Tante volte abbiamo parlato dei permessi per motivi personali che il personale scolastico può richiedere durante l’anno scolastico. In più occasioni abbiamo discusso della facoltà del Dirigente Scolastico di non accogliere la richiesta di permesso presentata. La Cassazione ha emesso un’importante sentenza che chiarisce la questione: riportiamo qui di seguito il comunicato rilasciato dall’ANP in merito.
I permessi per motivi personali hanno costituito sempre una vexata quaestio
“La fruizione, durante il periodo delle lezioni, dei tre giorni di permesso per motivi personali nonché, per i medesimi motivi, fino a non più di sei giorni di ferie ex articolo 15, comma 2 del CCNL del comparto scuola 2006/2009, costituisce da sempre una vexata quaestio. I profili di criticità, oggetto finora di oscillanti pronunce giurisdizionali di merito, sono:
- la necessità di documentare in maniera dettagliata le motivazioni per le quali il dipendente chiede di fruire del permesso
- i margini di discrezionalità del dirigente scolastico nel concedere i permessi o i giorni di ferie chiesti ai sensi del suddetto articolo.

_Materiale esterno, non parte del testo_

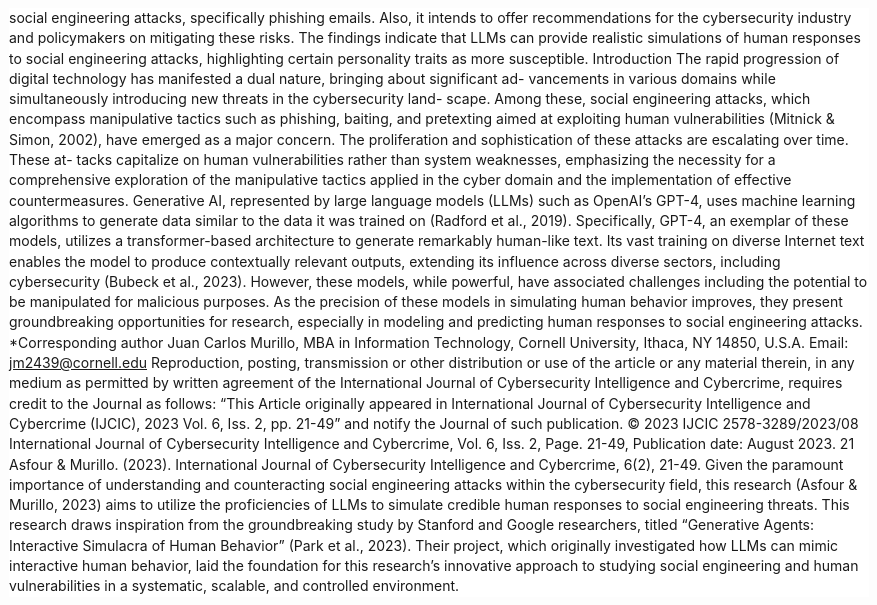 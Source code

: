 social engineering attacks, specifically phishing emails. Also, it intends to offer recommendations for the cybersecurity industry and
policymakers on mitigating these risks. The findings indicate that LLMs can provide realistic simulations of human responses to social
engineering attacks, highlighting certain personality traits as more susceptible.
Introduction
The rapid progression of digital technology has manifested a dual nature, bringing about significant ad-
vancements in various domains while simultaneously introducing new threats in the cybersecurity land-
scape. Among these, social engineering attacks, which encompass manipulative tactics such as phishing,
baiting, and pretexting aimed at exploiting human vulnerabilities (Mitnick & Simon, 2002), have emerged
as a major concern. The proliferation and sophistication of these attacks are escalating over time. These at-
tacks capitalize on human vulnerabilities rather than system weaknesses, emphasizing the necessity for a
comprehensive exploration of the manipulative tactics applied in the cyber domain and the implementation
of effective countermeasures.
Generative AI, represented by large language models (LLMs) such as OpenAI’s GPT-4, uses machine
learning algorithms to generate data similar to the data it was trained on (Radford et al., 2019).
Specifically, GPT-4, an exemplar of these models, utilizes a transformer-based architecture to generate
remarkably human-like text. Its vast training on diverse Internet text enables the model to produce
contextually relevant outputs, extending its influence across diverse sectors, including cybersecurity (Bubeck
et al., 2023). However, these models, while powerful, have associated challenges including the potential
to be manipulated for malicious purposes. As the precision of these models in simulating human behavior
improves, they present groundbreaking opportunities for research, especially in modeling and predicting
human responses to social engineering attacks.
*Corresponding author
Juan Carlos Murillo, MBA in Information Technology, Cornell University, Ithaca, NY 14850, U.S.A.
Email: [jm2439@cornell.edu](mailto:jm2439@cornell.edu)
Reproduction, posting, transmission or other distribution or use of the article or any material therein, in any medium as permitted by
written agreement of the International Journal of Cybersecurity Intelligence and Cybercrime, requires credit to the Journal as follows:
“This Article originally appeared in International Journal of Cybersecurity Intelligence and Cybercrime (IJCIC), 2023 Vol. 6, Iss. 2, pp.
21-49” and notify the Journal of such publication.
© 2023 IJCIC 2578-3289/2023/08
International Journal of Cybersecurity Intelligence and Cybercrime, Vol. 6, Iss. 2, Page. 21-49, Publication date: August 2023.
21
Asfour & Murillo. (2023). International Journal of Cybersecurity Intelligence and Cybercrime, 6(2), 21-49.
Given the paramount importance of understanding and counteracting social engineering attacks within
the cybersecurity field, this research (Asfour & Murillo, 2023) aims to utilize the proficiencies of LLMs to
simulate credible human responses to social engineering threats. This research draws inspiration from the
groundbreaking study by Stanford and Google researchers, titled “Generative Agents: Interactive Simulacra
of Human Behavior” (Park et al., 2023). Their project, which originally investigated how LLMs can mimic
interactive human behavior, laid the foundation for this research’s innovative approach to studying social
engineering and human vulnerabilities in a systematic, scalable, and controlled environment. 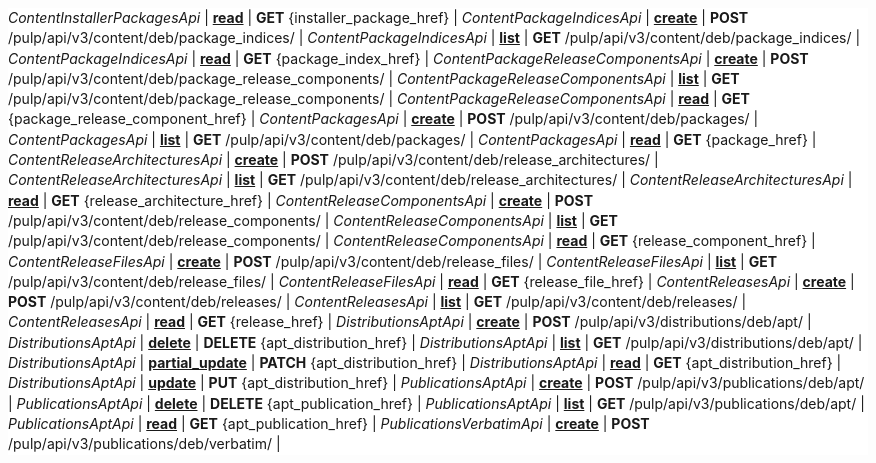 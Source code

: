 *ContentInstallerPackagesApi* | [**read**](docs/ContentInstallerPackagesApi.md#read) | **GET** {installer_package_href} | 
*ContentPackageIndicesApi* | [**create**](docs/ContentPackageIndicesApi.md#create) | **POST** /pulp/api/v3/content/deb/package_indices/ | 
*ContentPackageIndicesApi* | [**list**](docs/ContentPackageIndicesApi.md#list) | **GET** /pulp/api/v3/content/deb/package_indices/ | 
*ContentPackageIndicesApi* | [**read**](docs/ContentPackageIndicesApi.md#read) | **GET** {package_index_href} | 
*ContentPackageReleaseComponentsApi* | [**create**](docs/ContentPackageReleaseComponentsApi.md#create) | **POST** /pulp/api/v3/content/deb/package_release_components/ | 
*ContentPackageReleaseComponentsApi* | [**list**](docs/ContentPackageReleaseComponentsApi.md#list) | **GET** /pulp/api/v3/content/deb/package_release_components/ | 
*ContentPackageReleaseComponentsApi* | [**read**](docs/ContentPackageReleaseComponentsApi.md#read) | **GET** {package_release_component_href} | 
*ContentPackagesApi* | [**create**](docs/ContentPackagesApi.md#create) | **POST** /pulp/api/v3/content/deb/packages/ | 
*ContentPackagesApi* | [**list**](docs/ContentPackagesApi.md#list) | **GET** /pulp/api/v3/content/deb/packages/ | 
*ContentPackagesApi* | [**read**](docs/ContentPackagesApi.md#read) | **GET** {package_href} | 
*ContentReleaseArchitecturesApi* | [**create**](docs/ContentReleaseArchitecturesApi.md#create) | **POST** /pulp/api/v3/content/deb/release_architectures/ | 
*ContentReleaseArchitecturesApi* | [**list**](docs/ContentReleaseArchitecturesApi.md#list) | **GET** /pulp/api/v3/content/deb/release_architectures/ | 
*ContentReleaseArchitecturesApi* | [**read**](docs/ContentReleaseArchitecturesApi.md#read) | **GET** {release_architecture_href} | 
*ContentReleaseComponentsApi* | [**create**](docs/ContentReleaseComponentsApi.md#create) | **POST** /pulp/api/v3/content/deb/release_components/ | 
*ContentReleaseComponentsApi* | [**list**](docs/ContentReleaseComponentsApi.md#list) | **GET** /pulp/api/v3/content/deb/release_components/ | 
*ContentReleaseComponentsApi* | [**read**](docs/ContentReleaseComponentsApi.md#read) | **GET** {release_component_href} | 
*ContentReleaseFilesApi* | [**create**](docs/ContentReleaseFilesApi.md#create) | **POST** /pulp/api/v3/content/deb/release_files/ | 
*ContentReleaseFilesApi* | [**list**](docs/ContentReleaseFilesApi.md#list) | **GET** /pulp/api/v3/content/deb/release_files/ | 
*ContentReleaseFilesApi* | [**read**](docs/ContentReleaseFilesApi.md#read) | **GET** {release_file_href} | 
*ContentReleasesApi* | [**create**](docs/ContentReleasesApi.md#create) | **POST** /pulp/api/v3/content/deb/releases/ | 
*ContentReleasesApi* | [**list**](docs/ContentReleasesApi.md#list) | **GET** /pulp/api/v3/content/deb/releases/ | 
*ContentReleasesApi* | [**read**](docs/ContentReleasesApi.md#read) | **GET** {release_href} | 
*DistributionsAptApi* | [**create**](docs/DistributionsAptApi.md#create) | **POST** /pulp/api/v3/distributions/deb/apt/ | 
*DistributionsAptApi* | [**delete**](docs/DistributionsAptApi.md#delete) | **DELETE** {apt_distribution_href} | 
*DistributionsAptApi* | [**list**](docs/DistributionsAptApi.md#list) | **GET** /pulp/api/v3/distributions/deb/apt/ | 
*DistributionsAptApi* | [**partial_update**](docs/DistributionsAptApi.md#partial_update) | **PATCH** {apt_distribution_href} | 
*DistributionsAptApi* | [**read**](docs/DistributionsAptApi.md#read) | **GET** {apt_distribution_href} | 
*DistributionsAptApi* | [**update**](docs/DistributionsAptApi.md#update) | **PUT** {apt_distribution_href} | 
*PublicationsAptApi* | [**create**](docs/PublicationsAptApi.md#create) | **POST** /pulp/api/v3/publications/deb/apt/ | 
*PublicationsAptApi* | [**delete**](docs/PublicationsAptApi.md#delete) | **DELETE** {apt_publication_href} | 
*PublicationsAptApi* | [**list**](docs/PublicationsAptApi.md#list) | **GET** /pulp/api/v3/publications/deb/apt/ | 
*PublicationsAptApi* | [**read**](docs/PublicationsAptApi.md#read) | **GET** {apt_publication_href} | 
*PublicationsVerbatimApi* | [**create**](docs/PublicationsVerbatimApi.md#create) | **POST** /pulp/api/v3/publications/deb/verbatim/ |  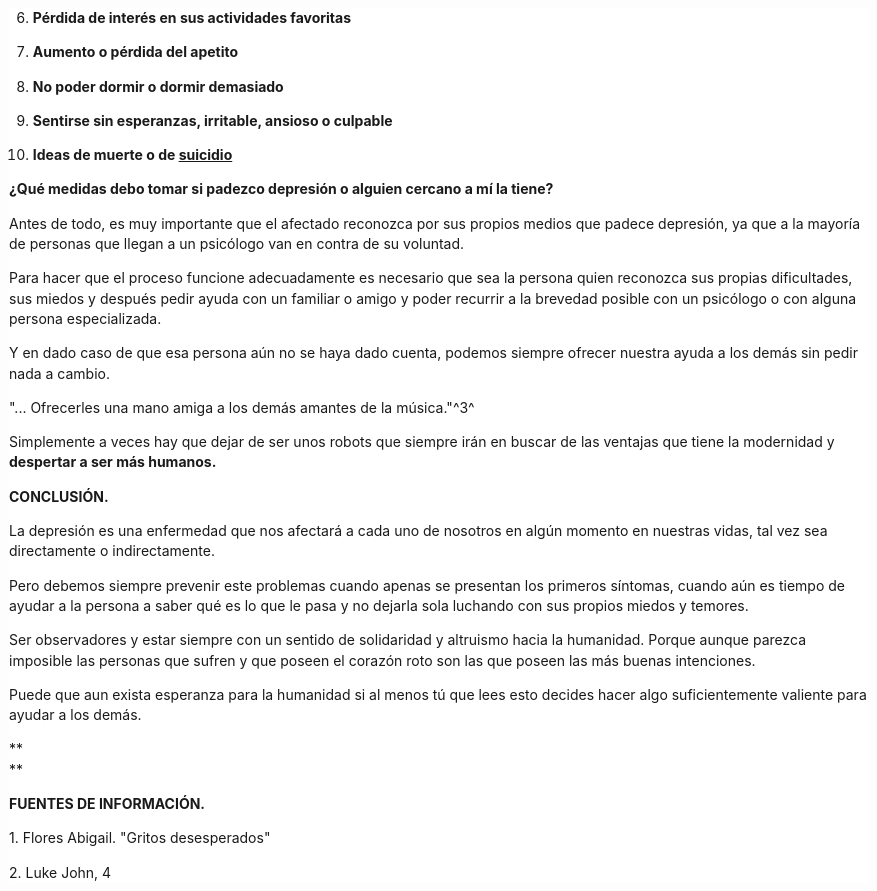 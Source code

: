 6)  **Pérdida de interés en sus actividades favoritas**

7)  **Aumento o pérdida del apetito**

8)  **No poder dormir o dormir demasiado**

9)  **Sentirse sin esperanzas, irritable, ansioso o culpable**

10) **Ideas de muerte o
    de [suicidio](https://medlineplus.gov/spanish/suicide.html)**

**¿Qué medidas debo tomar si padezco depresión o alguien cercano a mí la
tiene?**

Antes de todo, es muy importante que el afectado reconozca por sus
propios medios que padece depresión, ya que a la mayoría de personas que
llegan a un psicólogo van en contra de su voluntad.

Para hacer que el proceso funcione adecuadamente es necesario que sea la
persona quien reconozca sus propias dificultades, sus miedos y después
pedir ayuda con un familiar o amigo y poder recurrir a la brevedad
posible con un psicólogo o con alguna persona especializada.

Y en dado caso de que esa persona aún no se haya dado cuenta, podemos
siempre ofrecer nuestra ayuda a los demás sin pedir nada a cambio.

"... Ofrecerles una mano amiga a los demás amantes de la música."^3^

Simplemente a veces hay que dejar de ser unos robots que siempre irán en
buscar de las ventajas que tiene la modernidad y **despertar a ser más
humanos.**

**CONCLUSIÓN.**

La depresión es una enfermedad que nos afectará a cada uno de nosotros
en algún momento en nuestras vidas, tal vez sea directamente o
indirectamente.

Pero debemos siempre prevenir este problemas cuando apenas se presentan
los primeros síntomas, cuando aún es tiempo de ayudar a la persona a
saber qué es lo que le pasa y no dejarla sola luchando con sus propios
miedos y temores.

Ser observadores y estar siempre con un sentido de solidaridad y
altruismo hacia la humanidad. Porque aunque parezca imposible las
personas que sufren y que poseen el corazón roto son las que poseen las
más buenas intenciones.

Puede que aun exista esperanza para la humanidad si al menos tú que lees
esto decides hacer algo suficientemente valiente para ayudar a los
demás.

**\
**

**FUENTES DE INFORMACIÓN.**

1\. Flores Abigail. "Gritos desesperados"

2\. Luke John, 4
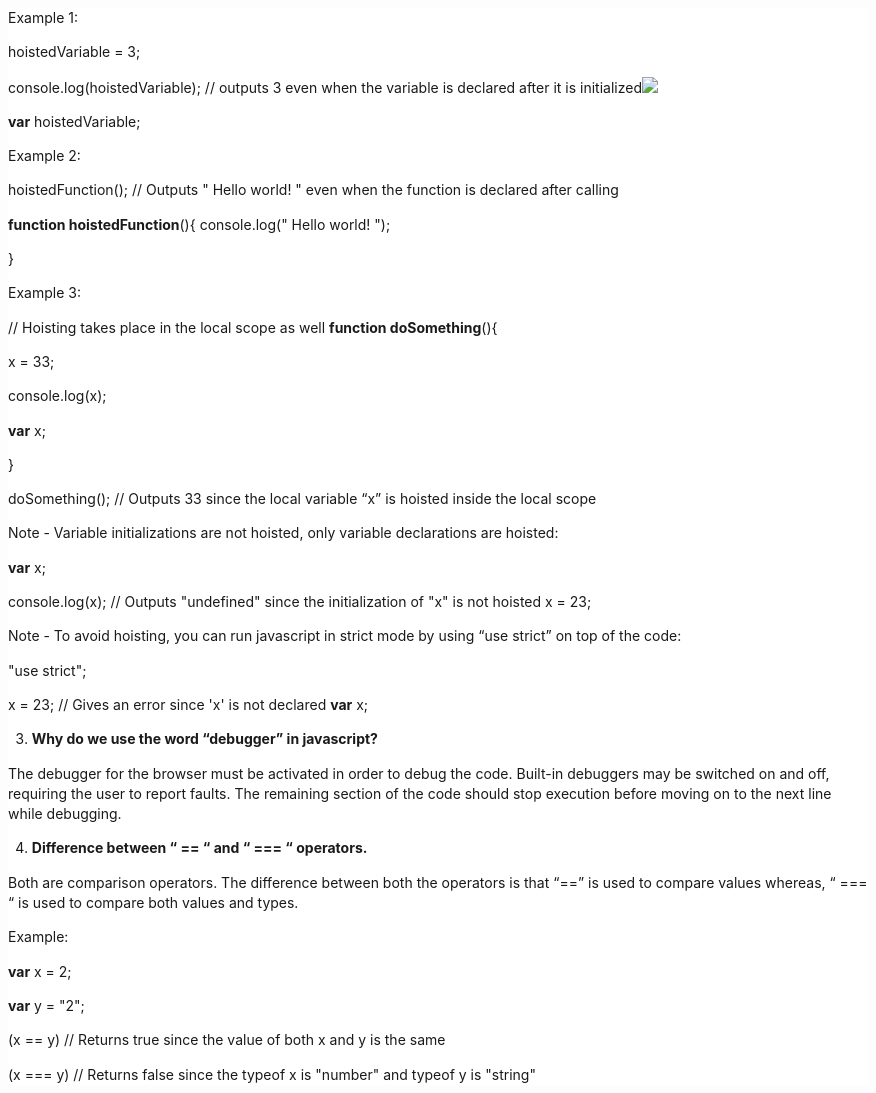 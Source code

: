 Example 1:

hoistedVariable = 3;

console.log(hoistedVariable); // outputs 3 even when the variable is declared after it is initialized![](Aspose.Words.f877a1a6-1caf-4cc4-8a7a-9cff3b2a88e9.003.png)

**var** hoistedVariable;

Example 2:

hoistedFunction(); // Outputs " Hello world! " even when the function is declared after calling

**function hoistedFunction**(){ console.log(" Hello world! ");

}

Example 3:

// Hoisting takes place in the local scope as well **function doSomething**(){

x = 33;

console.log(x);

**var** x;

}

doSomething(); // Outputs 33 since the local variable “x” is hoisted inside the local scope

Note - Variable initializations are not hoisted, only variable declarations are hoisted:

**var** x;

console.log(x); // Outputs "undefined" since the initialization of "x" is not hoisted x = 23;

Note - To avoid hoisting, you can run javascript in strict mode by using “use strict” on top of the code:

"use strict";

x = 23; // Gives an error since 'x' is not declared **var** x;

3. **Why do we use the word “debugger” in javascript?**

The debugger for the browser must be activated in order to debug the code. Built-in debuggers may be switched on and off, requiring the user to report faults. The remaining section of the code should stop execution before moving on to the next line while debugging.

4. **Difference between “ == “ and “ === “ operators.**

Both are comparison operators. The difference between both the operators is that “==” is used to compare values whereas, “ === “ is used to compare both values and types.

Example:

**var** x = 2;

**var** y = "2";

(x == y) // Returns true since the value of both x and y is the same

(x === y) // Returns false since the typeof x is "number" and typeof y is "string"
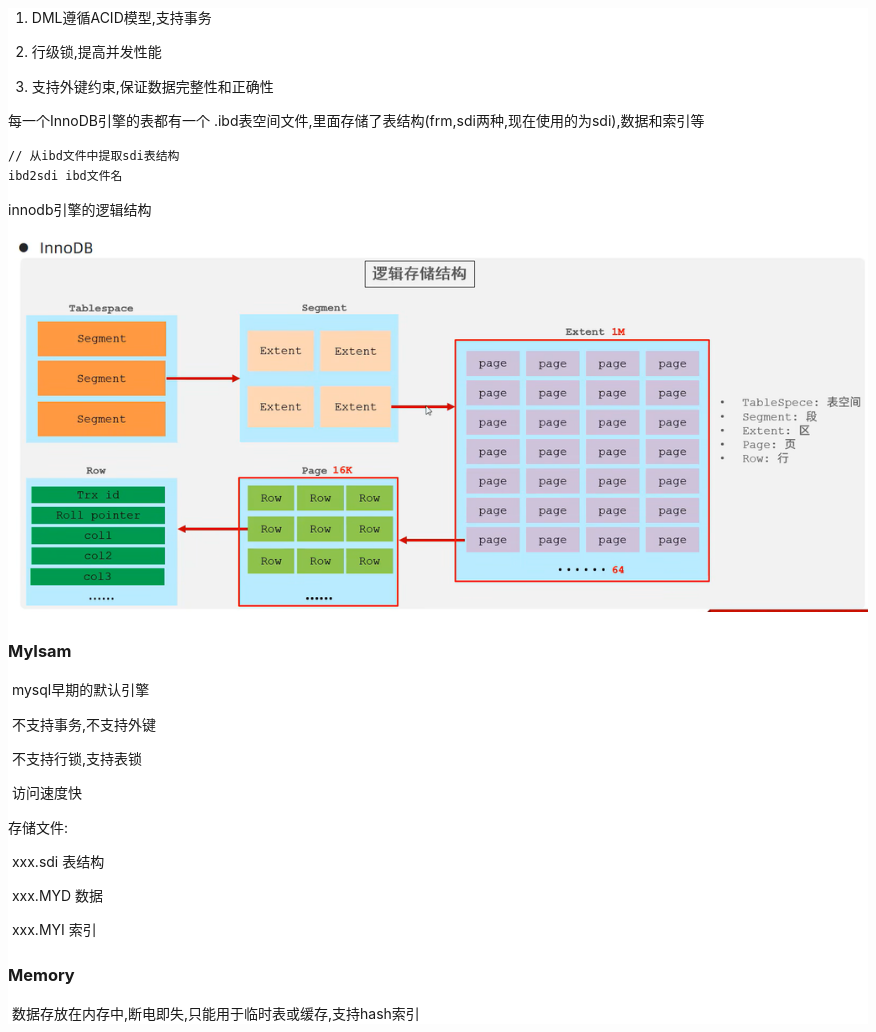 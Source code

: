 1. DML遵循ACID模型,支持事务

2. 行级锁,提高并发性能
3. 支持外键约束,保证数据完整性和正确性

每一个InnoDB引擎的表都有一个 .ibd表空间文件,里面存储了表结构(frm,sdi两种,现在使用的为sdi),数据和索引等

```shell
// 从ibd文件中提取sdi表结构
ibd2sdi ibd文件名
```

innodb引擎的逻辑结构

![image-20230714110609444](1.mysql+jdbc.assets/image-20230714110609444.png)

### MyIsam

​		mysql早期的默认引擎

​		不支持事务,不支持外键

​		不支持行锁,支持表锁

​		访问速度快

存储文件:

​		xxx.sdi 表结构

​		xxx.MYD 数据

​		xxx.MYI 索引

### Memory

​		数据存放在内存中,断电即失,只能用于临时表或缓存,支持hash索引
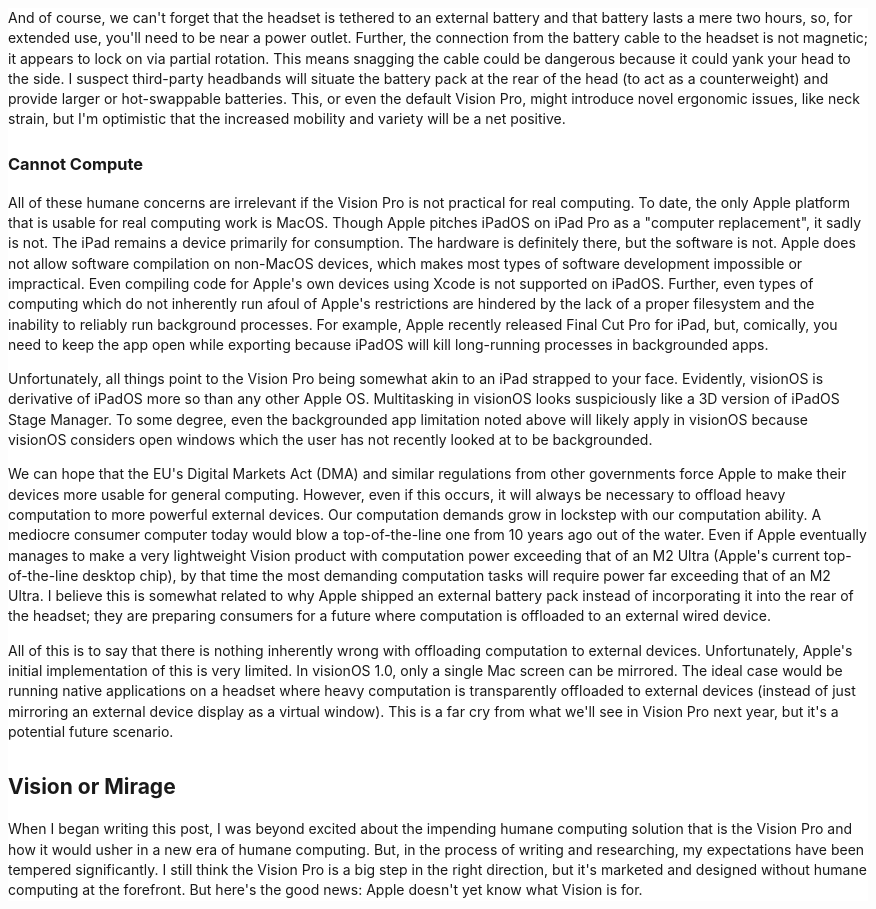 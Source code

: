 And of course, we can't forget that the headset is tethered to an external battery and that battery lasts a mere two hours, so, for extended use, you'll need to be near a power outlet. Further, the connection from the battery cable to the headset is not magnetic; it appears to lock on via partial rotation. This means snagging the cable could be dangerous because it could yank your head to the side. I suspect third-party headbands will situate the battery pack at the rear of the head (to act as a counterweight) and provide larger or hot-swappable batteries. This, or even the default Vision Pro, might introduce novel ergonomic issues, like neck strain, but I'm optimistic that the increased mobility and variety will be a net positive.

### Cannot Compute

All of these humane concerns are irrelevant if the Vision Pro is not practical for real computing. To date, the only Apple platform that is usable for real computing work is MacOS. Though Apple pitches iPadOS on iPad Pro as a "computer replacement", it sadly is not. The iPad remains a device primarily for consumption. The hardware is definitely there, but the software is not. Apple does not allow software compilation on non-MacOS devices, which makes most types of software development impossible or impractical. Even compiling code for Apple's own devices using Xcode is not supported on iPadOS. Further, even types of computing which do not inherently run afoul of Apple's restrictions are hindered by the lack of a proper filesystem and the inability to reliably run background processes. For example, Apple recently released Final Cut Pro for iPad, but, comically, you need to keep the app open while exporting because iPadOS will kill long-running processes in backgrounded apps.

Unfortunately, all things point to the Vision Pro being somewhat akin to an iPad strapped to your face. Evidently, visionOS is derivative of iPadOS more so than any other Apple OS. Multitasking in visionOS looks suspiciously like a 3D version of iPadOS Stage Manager. To some degree, even the backgrounded app limitation noted above will likely apply in visionOS because visionOS considers open windows which the user has not recently looked at to be backgrounded.

We can hope that the EU's Digital Markets Act (DMA) and similar regulations from other governments force Apple to make their devices more usable for general computing. However, even if this occurs, it will always be necessary to offload heavy computation to more powerful external devices. Our computation demands grow in lockstep with our computation ability. A mediocre consumer computer today would blow a top-of-the-line one from 10 years ago out of the water. Even if Apple eventually manages to make a very lightweight Vision product with computation power exceeding that of an M2 Ultra (Apple's current top-of-the-line desktop chip), by that time the most demanding computation tasks will require power far exceeding that of an M2 Ultra. I believe this is somewhat related to why Apple shipped an external battery pack instead of incorporating it into the rear of the headset; they are preparing consumers for a future where computation is offloaded to an external wired device. 

All of this is to say that there is nothing inherently wrong with offloading computation to external devices. Unfortunately, Apple's initial implementation of this is very limited. In visionOS 1.0, only a single Mac screen can be mirrored. The ideal case would be running native applications on a headset where heavy computation is transparently offloaded to external devices (instead of just mirroring an external device display as a virtual window). This is a far cry from what we'll see in Vision Pro next year, but it's a potential future scenario.

## Vision or Mirage

When I began writing this post, I was beyond excited about the impending humane computing solution that is the Vision Pro and how it would usher in a new era of humane computing. But, in the process of writing and researching, my expectations have been tempered significantly. I still think the Vision Pro is a big step in the right direction, but it's marketed and designed without humane computing at the forefront. But here's the good news: Apple doesn't yet know what Vision is for.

L’ANP ha sempre sostenuto che i diritti del personale non abbiano carattere assoluto ma debbano essere contemperati con quello all’istruzione degli studenti, previa valutazione delle motivazioni addotte.
Sul punto si è recentemente espressa la Sezione Lavoro della Corte di Cassazione tramite l’ordinanza 13 maggio 2024, n. 12991 che ha corroborato, con una cristallina interpretazione delle norme pattizie, le sentenze già pronunciate in senso favorevole all’Amministrazione nei primi due gradi di giudizio.
La sentenza della Cassazione
La Cassazione ha confermato la correttezza della decisione del dirigente scolastico di negare a un dipendente la fruizione del permesso muovendo dalla considerazione che la disciplina contrattuale di cui all’articolo 15, comma 2, del CCNL di comparto per il quadriennio 2006/2009, “[…] essendo formulata in termini tali da richiedere che il diritto a tre giorni di permesso retribuito riconosciuto al dipendente, a domanda, nell’anno scolastico, sia subordinato alla ricorrenza di motivi personali o familiari che il dipendente è tenuto a documentare anche mediante autocertificazione, rifletta l’esigenza che si tratti pur sempre di un motivo idoneo a giustificare l’indisponibilità a rendere la prestazione, il che comporta che quel motivo sia adeguatamente specificato e che il dirigente al quale è rimessa la concessione abbia il potere di valutarne l’opportunità sulla base di un giudizio di bilanciamento delle contrapposte esigenze, condizione nella specie non riscontrabile, non risultando dalla motivazione addotta a giustificazione della richiesta (dover accompagnare la moglie fuori Milano) specificata e documentata, anche sulla base di una mera autocertificazione, l’esigenza dell’assenza dal lavoro […]”.
Quindi, una volta per tutte, la Suprema Corte ha statuito la ferrea necessità di motivare, adeguatamente e specificatamente, le richieste di permesso; in assenza di motivazione o se la motivazione non è adeguata a giustificare l’indisponibilità del lavoratore a rendere la prestazione, il permesso non va concesso.
È importante sottolineare che il lavoratore è tenuto a fornire la motivazione perché solo così il dirigente è posto in grado di esercitare le sue funzioni che, nella fattispecie, consistono nel bilanciare l’interesse del richiedente con la contrapposta esigenza di regolarità del servizio nonché nel decidere se concedere o no il permesso. Non si tratta, in altri termini, di conculcare un diritto del dipendente ma di contemperarlo non già con astratte esigenze organizzative ma con l’effettività del diritto all’istruzione, costituzionalmente garantito”.